Editorial: Grand Traverse has to spell out, follow bid rules


Traverse City Record-Eagle

---- — So what’s the point of having a written bid policy if you can waive it, ignore it when it’s violated and in general do what you want to do anyway?

None.

The Grand Traverse County Board of Commissioners last month voted 5-2 to award a three-year vehicle maintenance contract to D&W Auto even though D&W’s bid was faxed, a direct violation of the county’s procurement policy, and came in after the bid deadline.

The policy explicitly forbids submitting bids by fax; bids are supposed to be submitted in a sealed envelope before a set deadline. They’re kept secret until the deadline, then all bids are reviewed together. D&W’s first fax didn’t go through, so it sent it again the next day.

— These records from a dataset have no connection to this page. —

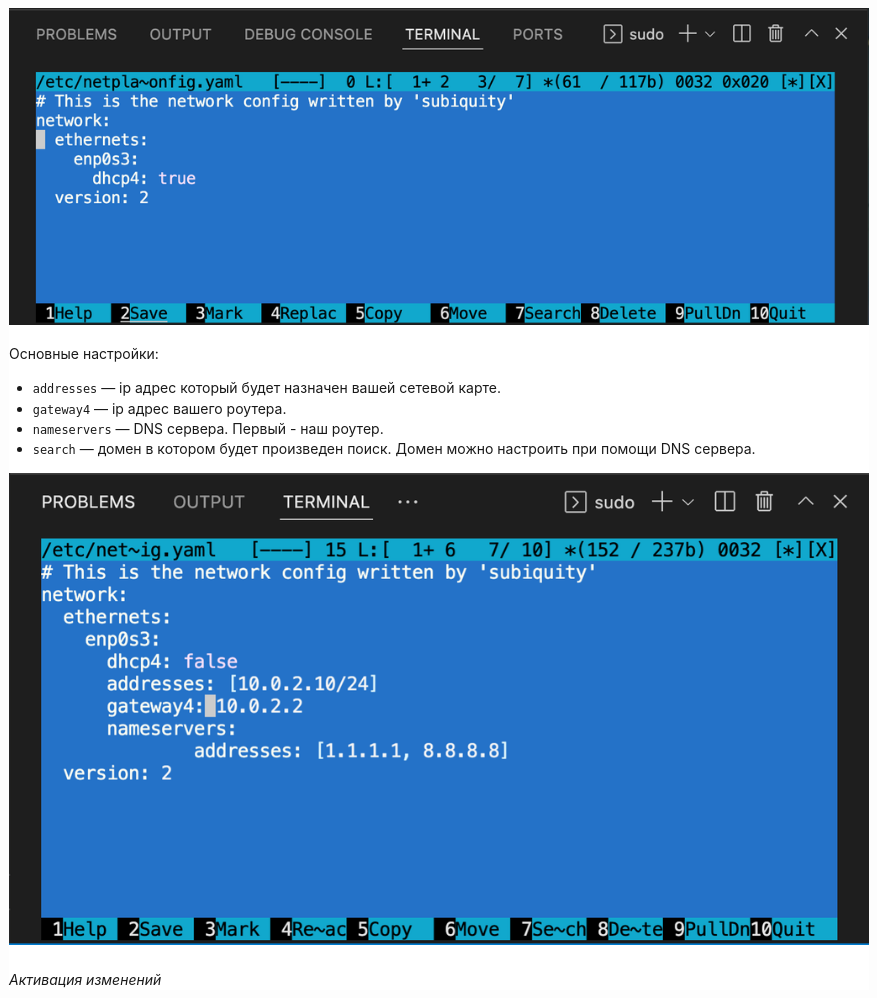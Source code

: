 ![3.6_Edit_the_netplan_configuration_file](3.6_Edit_the_netplan_configuration_file.png "To edit the netplan configuration file of your computer's, type at the command line (terminal): sudo command_to_call_your_file_manager /etc/netplan/00-installer-config.yaml")

Основные настройки:

* `addresses` — ip адрес который будет назначен вашей сетевой карте.
* `gateway4` — ip адрес вашего роутера.
* `nameservers` — DNS сервера. Первый - наш роутер.
* `search` — домен в котором будет произведен поиск. Домен можно настроить при помощи DNS сервера.

![3.6_Edit_the_netplan_configuration_file_2](3.6_Edit_the_netplan_configuration_file_2.png "To edit the netplan configuration file of your computer's, type at the command line (terminal): sudo command_to_call_your_file_manager /etc/netplan/00-installer-config.yaml")

###### Активация изменений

Despite all that, the board awarded the bid to D&W; but it ordered the bidding redone after Traverse City Fleet Repair owner Mark Grist, who also submitted a bid, questioned the vote.

County Administrator Dave Benda said the intent of the policy is to ensure fairness in awarding public contracts. While the county doesn’t usually award contracts to bidders who violate the policy, county officials reserve the right to waive any “anomalies” in the bidding process, he said.

Benda said accepting the late bid did not violate the fairness of the bidding process.

Well, yes, it did. If you have a deadline and everyone knows it, letting someone violate that deadline is, by definition, unfair to the other bidders.

This isn’t a huge deal, but it’s a big deal, particularly to the four firms bidding for the contract and future county contracting. The county spent more than $110,000 on vehicle maintenance in 2012; D&W has done work for the sheriff’s department for roughly 20 years.

Commissioners Christine Maxbauer and Charlie Renny cast the dissenting votes; the entire board was meeting as the Public Health & Safety Committee.

Maxbauer said violating the policy is not only unfair but dissuades future bidders; that reduces the possibility of taxpayers getting a better deal.

“When you do that repeatedly, other people will stop bidding,” she said.

The request for bids didn’t say faxes were prohibited, but it did include a deadline. Future bid requests need to include all pertinent information, the stuff that lawyers commonly refer to as “boiler plate.” It’s boring, but it keeps things fair.

This has hardly been a bonus for D&W, since everybody knows what its bid was. “Now we’re the target,” D&W co-owner Wayne Moody said.

True enough. But they can’t complain about getting a second chance.